Thursday, November 15, 2012

Animal Commit Suicide-动物自杀案

Animal Commit Suicide-动物自杀案
 
T

here a new stated that a pod of 61 whales beached themselves at Farewell Spit in New Zealand. Officials decided to euthanize the 18 that were still alive. Why animals such as primates (灵长类动物), dolphins and even squid commit suicide? Can they actually make a choice to kill themselves?

Did they able to think for commit suicide?
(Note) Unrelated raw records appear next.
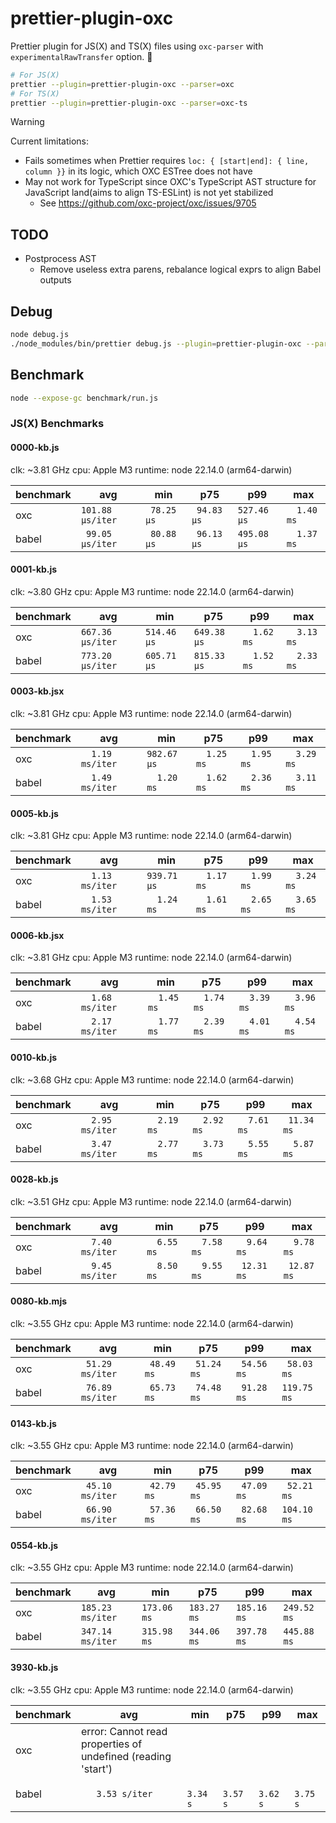 # prettier-plugin-oxc

Prettier plugin for JS(X) and TS(X) files using `oxc-parser` with `experimentalRawTransfer` option. 🚀

```sh
# For JS(X)
prettier --plugin=prettier-plugin-oxc --parser=oxc
# For TS(X)
prettier --plugin=prettier-plugin-oxc --parser=oxc-ts
```

> [!WARNING]
> Current limitations:
> - Fails sometimes when Prettier requires `loc: { [start|end]: { line, column }}` in its logic, which OXC ESTree does not have
> - May not work for TypeScript since OXC's TypeScript AST structure for JavaScript land(aims to align TS-ESLint) is not yet stabilized
>   - See https://github.com/oxc-project/oxc/issues/9705

## TODO

- Postprocess AST
  - Remove useless extra parens, rebalance logical exprs to align Babel outputs

## Debug

```sh
node debug.js
./node_modules/bin/prettier debug.js --plugin=prettier-plugin-oxc --parser=oxc
```

## Benchmark

```sh
node --expose-gc benchmark/run.js
```

### JS(X) Benchmarks
#### 0000-kb.js
clk: ~3.81 GHz
cpu: Apple M3
runtime: node 22.14.0 (arm64-darwin)

| benchmark |              avg |         min |         p75 |         p99 |         max |
| ----- | ---------------- | ----------- | ----------- | ----------- | ----------- |
| oxc   | `101.88 µs/iter` | ` 78.25 µs` | ` 94.83 µs` | `527.46 µs` | `  1.40 ms` |
| babel | ` 99.05 µs/iter` | ` 80.88 µs` | ` 96.13 µs` | `495.08 µs` | `  1.37 ms` |

#### 0001-kb.js
clk: ~3.80 GHz
cpu: Apple M3
runtime: node 22.14.0 (arm64-darwin)

| benchmark |              avg |         min |         p75 |         p99 |         max |
| ----- | ---------------- | ----------- | ----------- | ----------- | ----------- |
| oxc   | `667.36 µs/iter` | `514.46 µs` | `649.38 µs` | `  1.62 ms` | `  3.13 ms` |
| babel | `773.20 µs/iter` | `605.71 µs` | `815.33 µs` | `  1.52 ms` | `  2.33 ms` |

#### 0003-kb.jsx
clk: ~3.81 GHz
cpu: Apple M3
runtime: node 22.14.0 (arm64-darwin)

| benchmark |              avg |         min |         p75 |         p99 |         max |
| ----- | ---------------- | ----------- | ----------- | ----------- | ----------- |
| oxc   | `  1.19 ms/iter` | `982.67 µs` | `  1.25 ms` | `  1.95 ms` | `  3.29 ms` |
| babel | `  1.49 ms/iter` | `  1.20 ms` | `  1.62 ms` | `  2.36 ms` | `  3.11 ms` |

#### 0005-kb.js
clk: ~3.81 GHz
cpu: Apple M3
runtime: node 22.14.0 (arm64-darwin)

| benchmark |              avg |         min |         p75 |         p99 |         max |
| ----- | ---------------- | ----------- | ----------- | ----------- | ----------- |
| oxc   | `  1.13 ms/iter` | `939.71 µs` | `  1.17 ms` | `  1.99 ms` | `  3.24 ms` |
| babel | `  1.53 ms/iter` | `  1.24 ms` | `  1.61 ms` | `  2.65 ms` | `  3.65 ms` |

#### 0006-kb.jsx
clk: ~3.81 GHz
cpu: Apple M3
runtime: node 22.14.0 (arm64-darwin)

| benchmark |              avg |         min |         p75 |         p99 |         max |
| ----- | ---------------- | ----------- | ----------- | ----------- | ----------- |
| oxc   | `  1.68 ms/iter` | `  1.45 ms` | `  1.74 ms` | `  3.39 ms` | `  3.96 ms` |
| babel | `  2.17 ms/iter` | `  1.77 ms` | `  2.39 ms` | `  4.01 ms` | `  4.54 ms` |

#### 0010-kb.js
clk: ~3.68 GHz
cpu: Apple M3
runtime: node 22.14.0 (arm64-darwin)

| benchmark |              avg |         min |         p75 |         p99 |         max |
| ----- | ---------------- | ----------- | ----------- | ----------- | ----------- |
| oxc   | `  2.95 ms/iter` | `  2.19 ms` | `  2.92 ms` | `  7.61 ms` | ` 11.34 ms` |
| babel | `  3.47 ms/iter` | `  2.77 ms` | `  3.73 ms` | `  5.55 ms` | `  5.87 ms` |

#### 0028-kb.js
clk: ~3.51 GHz
cpu: Apple M3
runtime: node 22.14.0 (arm64-darwin)

| benchmark |              avg |         min |         p75 |         p99 |         max |
| ----- | ---------------- | ----------- | ----------- | ----------- | ----------- |
| oxc   | `  7.40 ms/iter` | `  6.55 ms` | `  7.58 ms` | `  9.64 ms` | `  9.78 ms` |
| babel | `  9.45 ms/iter` | `  8.50 ms` | `  9.55 ms` | ` 12.31 ms` | ` 12.87 ms` |

#### 0080-kb.mjs
clk: ~3.55 GHz
cpu: Apple M3
runtime: node 22.14.0 (arm64-darwin)

| benchmark |              avg |         min |         p75 |         p99 |         max |
| ----- | ---------------- | ----------- | ----------- | ----------- | ----------- |
| oxc   | ` 51.29 ms/iter` | ` 48.49 ms` | ` 51.24 ms` | ` 54.56 ms` | ` 58.03 ms` |
| babel | ` 76.89 ms/iter` | ` 65.73 ms` | ` 74.48 ms` | ` 91.28 ms` | `119.75 ms` |

#### 0143-kb.js
clk: ~3.55 GHz
cpu: Apple M3
runtime: node 22.14.0 (arm64-darwin)

| benchmark |              avg |         min |         p75 |         p99 |         max |
| ----- | ---------------- | ----------- | ----------- | ----------- | ----------- |
| oxc   | ` 45.10 ms/iter` | ` 42.79 ms` | ` 45.95 ms` | ` 47.09 ms` | ` 52.21 ms` |
| babel | ` 66.90 ms/iter` | ` 57.36 ms` | ` 66.50 ms` | ` 82.68 ms` | `104.10 ms` |

#### 0554-kb.js
clk: ~3.55 GHz
cpu: Apple M3
runtime: node 22.14.0 (arm64-darwin)

| benchmark |              avg |         min |         p75 |         p99 |         max |
| ----- | ---------------- | ----------- | ----------- | ----------- | ----------- |
| oxc   | `185.23 ms/iter` | `173.06 ms` | `183.27 ms` | `185.16 ms` | `249.52 ms` |
| babel | `347.14 ms/iter` | `315.98 ms` | `344.06 ms` | `397.78 ms` | `445.88 ms` |

#### 3930-kb.js
clk: ~3.55 GHz
cpu: Apple M3
runtime: node 22.14.0 (arm64-darwin)

| benchmark |              avg |         min |         p75 |         p99 |         max |
| ----- | ---------------- | ----------- | ----------- | ----------- | ----------- |
| oxc   | error: Cannot read properties of undefined (reading 'start') |
| babel | `   3.53 s/iter` | `   3.34 s` | `   3.57 s` | `   3.62 s` | `   3.75 s` |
Did animals posses the mental faculties needed to end their own lives deliberately? Suicide involves a set of higher-order cognitive abilities. It requires an awareness of one’s own existence, an ability to speculate about the future, and the knowledge that an act will result in death. There are indications that certain animals have some of these capacities. Dolphins, many primates, magpies, and elephants can recognize themselves in a mirror, suggesting self-awareness. Some animals know how to pretend during play activities, which indicates an ability to imagine counterfactual worlds. Still, no one really knows which animals, if any, can combine these capacities to perform an act similar to human suicide.


Reason for commit suicide

 Depression or lonely: animals will inadvertently terminate their own lives  when depressed or lonely. Highly bonded animals change their behavior when they lose a companion. For example, dogs in such situations sometimes go into depression and reject food and attention until they eventually die.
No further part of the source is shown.